Table 4 Expected return and mortality under different polices
Fig. 4
figure 4

Comparison of learned strategies and the clinician strategy

Fig. 5
figure 5

The performance of different OPE estimators

Figure 4 plots the comparison between the final learned RL strategies and the clinician strategy. Every sub-figure shows the statistical sum of every discrete action on the test data set. The dosage of a drug corresponds to the frequency the corresponding action is selected by the strategy. The result in Fig. 5 shows the effectiveness of the proposed DW estimator in evaluating the performance of the learned policies.

Discussion

From the results, we can see that the treatment policy derived from \(reward_{3.0^++4.0}\) has the highest excepted return value, with a mortality that is about \(3.2\%\) lower than that of the clinician policy. This result confirms that the two indicators (PaO2 and PT) discovered by the MT component can play an important role during the treatment of sepsis patients. When these two indicators are excluded from \(reward_{3.0^++4.0}\) or the \(reward_{all}\) strategy, the mortality will increase by 1.9–5.9%. On the other hand, however, considering these two indicator only would also incur a mortality of \(14.7\%\), which suggests that the benefits of making a balance of treatment evaluation between short-term effect and long-term mortality.

From the action distribution map in Fig. 4, we can observe that the clinician applies a higher amount of drugs in order to save the patients and action (4, 3) (corresponding to a high dosage of IV and VP) appears in the highest frequency. However, strategies of other seven reward value functions consider that the (2, 2) (corresponding to a medium dosage of IV and VP) action is more appropriate. Generally, RL recommends 40% less amount of IV fluids and 35% less amount of VP than that by the clinician, which indicates that RL will take more comprehensive consideration of the patient’s state to take drug only when it is necessary.

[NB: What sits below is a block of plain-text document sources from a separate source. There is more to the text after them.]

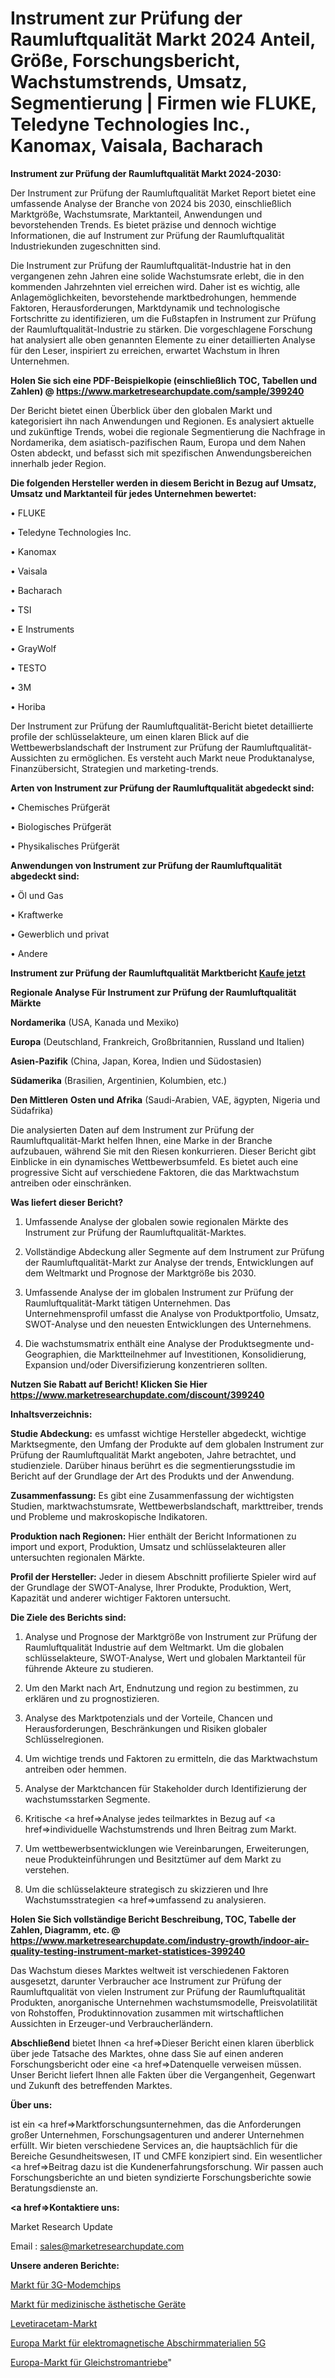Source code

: # Instrument zur Prüfung der Raumluftqualität Markt 2024 Anteil, Größe, Forschungsbericht, Wachstumstrends, Umsatz, Segmentierung | Firmen wie FLUKE, Teledyne Technologies Inc., Kanomax, Vaisala, Bacharach

<strong>Instrument zur Prüfung der Raumluftqualität Markt 2024-2030:</strong>

Der Instrument zur Prüfung der Raumluftqualität Market Report bietet eine umfassende Analyse der Branche von 2024 bis 2030, einschließlich Marktgröße, Wachstumsrate, Marktanteil, Anwendungen und bevorstehenden Trends. Es bietet präzise und dennoch wichtige Informationen, die auf Instrument zur Prüfung der Raumluftqualität Industriekunden zugeschnitten sind.

Die Instrument zur Prüfung der Raumluftqualität-Industrie hat in den vergangenen zehn Jahren eine solide Wachstumsrate erlebt, die in den kommenden Jahrzehnten viel erreichen wird. Daher ist es wichtig, alle Anlagemöglichkeiten, bevorstehende marktbedrohungen, hemmende Faktoren, Herausforderungen, Marktdynamik und technologische Fortschritte zu identifizieren, um die Fußstapfen in Instrument zur Prüfung der Raumluftqualität-Industrie zu stärken. Die vorgeschlagene Forschung hat analysiert alle oben genannten Elemente zu einer detaillierten Analyse für den Leser, inspiriert zu erreichen, erwartet Wachstum in Ihren Unternehmen.

<strong>Holen Sie sich eine PDF-Beispielkopie (einschließlich TOC, Tabellen und Zahlen) @
</strong><strong><a href=https://www.marketresearchupdate.com/sample/399240><strong>https://www.marketresearchupdate.com/sample/399240</u></font></a></strong></strong>

Der Bericht bietet einen Überblick über den globalen Markt und kategorisiert ihn nach Anwendungen und Regionen. Es analysiert aktuelle und zukünftige Trends, wobei die regionale Segmentierung die Nachfrage in Nordamerika, dem asiatisch-pazifischen Raum, Europa und dem Nahen Osten abdeckt, und befasst sich mit spezifischen Anwendungsbereichen innerhalb jeder Region.

<strong>Die folgenden Hersteller werden in diesem Bericht in Bezug auf Umsatz, Umsatz und Marktanteil für jedes Unternehmen bewertet:</strong>

• FLUKE

• Teledyne Technologies Inc.

• Kanomax

• Vaisala

• Bacharach

• TSI

• E Instruments

• GrayWolf

• TESTO

• 3M

• Horiba

Der Instrument zur Prüfung der Raumluftqualität-Bericht bietet detaillierte profile der schlüsselakteure, um einen klaren Blick auf die Wettbewerbslandschaft der Instrument zur Prüfung der Raumluftqualität-Aussichten zu ermöglichen. Es versteht auch Markt neue Produktanalyse, Finanzübersicht, Strategien und marketing-trends.

<strong>Arten von Instrument zur Prüfung der Raumluftqualität abgedeckt sind:</strong>

• Chemisches Prüfgerät

• Biologisches Prüfgerät

• Physikalisches Prüfgerät

<strong>Anwendungen von Instrument zur Prüfung der Raumluftqualität abgedeckt sind:</strong>

• Öl und Gas

• Kraftwerke

• Gewerblich und privat

• Andere

<strong>Instrument zur Prüfung der Raumluftqualität Marktbericht <a href=https://www.marketresearchupdate.com/buynow/399240>Kaufe jetzt</a></strong>

<strong>Regionale Analyse Für Instrument zur Prüfung der Raumluftqualität Märkte</strong>

<strong>Nordamerika</strong> (USA, Kanada und Mexiko)

<strong>Europa</strong> (Deutschland, Frankreich, Großbritannien, Russland und Italien)

<strong>Asien-Pazifik</strong> (China, Japan, Korea, Indien und Südostasien)

<strong>Südamerika</strong> (Brasilien, Argentinien, Kolumbien, etc.)

<strong>Den Mittleren</strong> <strong>Osten und Afrika</strong> (Saudi-Arabien, VAE, ägypten, Nigeria und Südafrika)

Die analysierten Daten auf dem Instrument zur Prüfung der Raumluftqualität-Markt helfen Ihnen, eine Marke in der Branche aufzubauen, während Sie mit den Riesen konkurrieren. Dieser Bericht gibt Einblicke in ein dynamisches Wettbewerbsumfeld. Es bietet auch eine progressive Sicht auf verschiedene Faktoren, die das Marktwachstum antreiben oder einschränken.

<strong>Was liefert dieser Bericht?</strong>

1. Umfassende Analyse der globalen sowie regionalen Märkte des Instrument zur Prüfung der Raumluftqualität-Marktes.

2. Vollständige Abdeckung aller Segmente auf dem Instrument zur Prüfung der Raumluftqualität-Markt zur Analyse der trends, Entwicklungen auf dem Weltmarkt und Prognose der Marktgröße bis 2030.

3. Umfassende Analyse der im globalen Instrument zur Prüfung der Raumluftqualität-Markt tätigen Unternehmen. Das Unternehmensprofil umfasst die Analyse von Produktportfolio, Umsatz, SWOT-Analyse und den neuesten Entwicklungen des Unternehmens.

4. Die wachstumsmatrix enthält eine Analyse der Produktsegmente und-Geographien, die Marktteilnehmer auf Investitionen, Konsolidierung, Expansion und/oder Diversifizierung konzentrieren sollten.

<strong>Nutzen Sie Rabatt auf Bericht! Klicken Sie Hier
</strong><strong><a href=https://www.marketresearchupdate.com/discount/399240>https://www.marketresearchupdate.com/discount/399240</b></u></font></strong></a>

<strong>Inhaltsverzeichnis:</strong>

<strong>Studie Abdeckung:</strong> es umfasst wichtige Hersteller abgedeckt, wichtige Marktsegmente, den Umfang der Produkte auf dem globalen Instrument zur Prüfung der Raumluftqualität Markt angeboten, Jahre betrachtet, und studienziele. Darüber hinaus berührt es die segmentierungsstudie im Bericht auf der Grundlage der Art des Produkts und der Anwendung.

<strong>Zusammenfassung:</strong> Es gibt eine Zusammenfassung der wichtigsten Studien, marktwachstumsrate, Wettbewerbslandschaft, markttreiber, trends und Probleme und makroskopische Indikatoren.

<strong>Produktion nach Regionen:</strong> Hier enthält der Bericht Informationen zu import und export, Produktion, Umsatz und schlüsselakteuren aller untersuchten regionalen Märkte.

<strong>Profil der Hersteller:</strong> Jeder in diesem Abschnitt profilierte Spieler wird auf der Grundlage der SWOT-Analyse, Ihrer Produkte, Produktion, Wert, Kapazität und anderer wichtiger Faktoren untersucht.

<strong>Die Ziele des Berichts sind:</strong>

1) Analyse und Prognose der Marktgröße von Instrument zur Prüfung der Raumluftqualität Industrie auf dem Weltmarkt.
Um die globalen schlüsselakteure, SWOT-Analyse, Wert und globalen Marktanteil für führende Akteure zu studieren.

2) Um den Markt nach Art, Endnutzung und region zu bestimmen, zu erklären und zu prognostizieren.

3) Analyse des Marktpotenzials und der Vorteile, Chancen und Herausforderungen, Beschränkungen und Risiken globaler Schlüsselregionen.

4) Um wichtige trends und Faktoren zu ermitteln, die das Marktwachstum antreiben oder hemmen.

5) Analyse der Marktchancen für Stakeholder durch Identifizierung der wachstumsstarken Segmente.

6) Kritische <a href=>Analyse</a> jedes teilmarktes in Bezug auf <a href=>individuelle</a> Wachstumstrends und Ihren Beitrag zum Markt.

7) Um wettbewerbsentwicklungen wie Vereinbarungen, Erweiterungen, neue Produkteinführungen und Besitztümer auf dem Markt zu verstehen.

8) Um die schlüsselakteure strategisch zu skizzieren und Ihre Wachstumsstrategien <a href=>umfassend</a> zu analysieren.

<strong>Holen Sie Sich vollständige Bericht Beschreibung, TOC, Tabelle der Zahlen, Diagramm, etc. @ </strong><strong><a href=https://www.marketresearchupdate.com/industry-growth/indoor-air-quality-testing-instrument-market-statistices-399240>https://www.marketresearchupdate.com/industry-growth/indoor-air-quality-testing-instrument-market-statistices-399240</a></font></strong>

Das Wachstum dieses Marktes weltweit ist verschiedenen Faktoren ausgesetzt, darunter Verbraucher ace Instrument zur Prüfung der Raumluftqualität von vielen Instrument zur Prüfung der Raumluftqualität Produkten, anorganische Unternehmen wachstumsmodelle, Preisvolatilität von Rohstoffen, Produktinnovation zusammen mit wirtschaftlichen Aussichten in Erzeuger-und Verbraucherländern.

<strong>Abschließend</strong> bietet Ihnen <a href=>Dieser</a> Bericht einen klaren überblick über jede Tatsache des Marktes, ohne dass Sie auf einen anderen Forschungsbericht oder eine <a href=>Datenquelle</a> verweisen müssen. Unser Bericht liefert Ihnen alle Fakten über die Vergangenheit, Gegenwart und Zukunft des betreffenden Marktes.

<strong>Über uns:</strong>

 ist ein <a href=>Marktfors</a>chungsunternehmen, das die Anforderungen großer Unternehmen, Forschungsagenturen und anderer Unternehmen erfüllt. Wir bieten verschiedene Services an, die hauptsächlich für die Bereiche Gesundheitswesen, IT und CMFE konzipiert sind. Ein wesentlicher <a href=>Beitrag</a> dazu ist die Kundenerfahrungsforschung. Wir passen auch Forschungsberichte an und bieten syndizierte Forschungsberichte sowie Beratungsdienste an.

<strong><a href=>Kontaktiere uns:</a></strong>

Market Research Update

Email : sales@marketresearchupdate.com

<strong>Unsere anderen Berichte:</strong>

<a href=https://www.linkedin.com/pulse/3g-modem-chip-market-expected-witness-high>Markt für 3G-Modemchips</a>

<a href=https://www.linkedin.com/pulse/medical-aesthetic-devices-market-outlooks-2023>Markt für medizinische ästhetische Geräte</a>

<a href=https://www.linkedin.com/pulse/levetiracetam-market-sizing-up-anticipating-trends-consumption>Levetiracetam-Markt</a>

<a href=https://www.linkedin.com/pulse/europe-electromagnetic-shielding-material-5gmarket>Europa Markt für elektromagnetische Abschirmmaterialien 5G</a>

<a href=https://www.linkedin.com/pulse/europe-dc-drives-market-2023-booming-across-globe-segments>Europa-Markt für Gleichstromantriebe</a>"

In terms of evaluation robustness, the results show that the IS estimator has highest variance than other estimators, which is mainly caused by the excessive cumulative importance ratio between \(\pi _b\) and \(\pi _e\) for a long-horizon trajectory of sepsis patient. The variance using the proposed DW estimator is superior to all alternative estimators. The significant noise introduced in the data processing process and the RL process cause a bias of IS and significant variance of DR. While DWDR has raised the variance a bit compared to DW, its bias can be further reduced, which shows the benefits of blending DW and DR to sacrifice minor variance for a better performance in bias.

Conclusion

RL has been considered to be a promising solution to the discovery of novel treatment strategies that can potentially reduce the mortality of sepsis patients. To meet this commitment, however, more efficient and robust evaluation of the learning process as well as the final learned strategies must be properly addressed. Our work provides a critical insight that the combination of both inherent patterns in retrospective treatment data as well as the prior domain knowledge in clinical practice might be a promising way to achieve sound evaluation of treatments during learning. We also show that incorporating learning information in a longer horizon into the model estimation process helps improving the evaluation of final learned policies. Our methods have suggested some novel treatment strategies that are believed to be helpful in reducing the mortality. In our following step of work, we will conduct more comprehensive validation of our approach and seek its potential clinical applications in hospitals.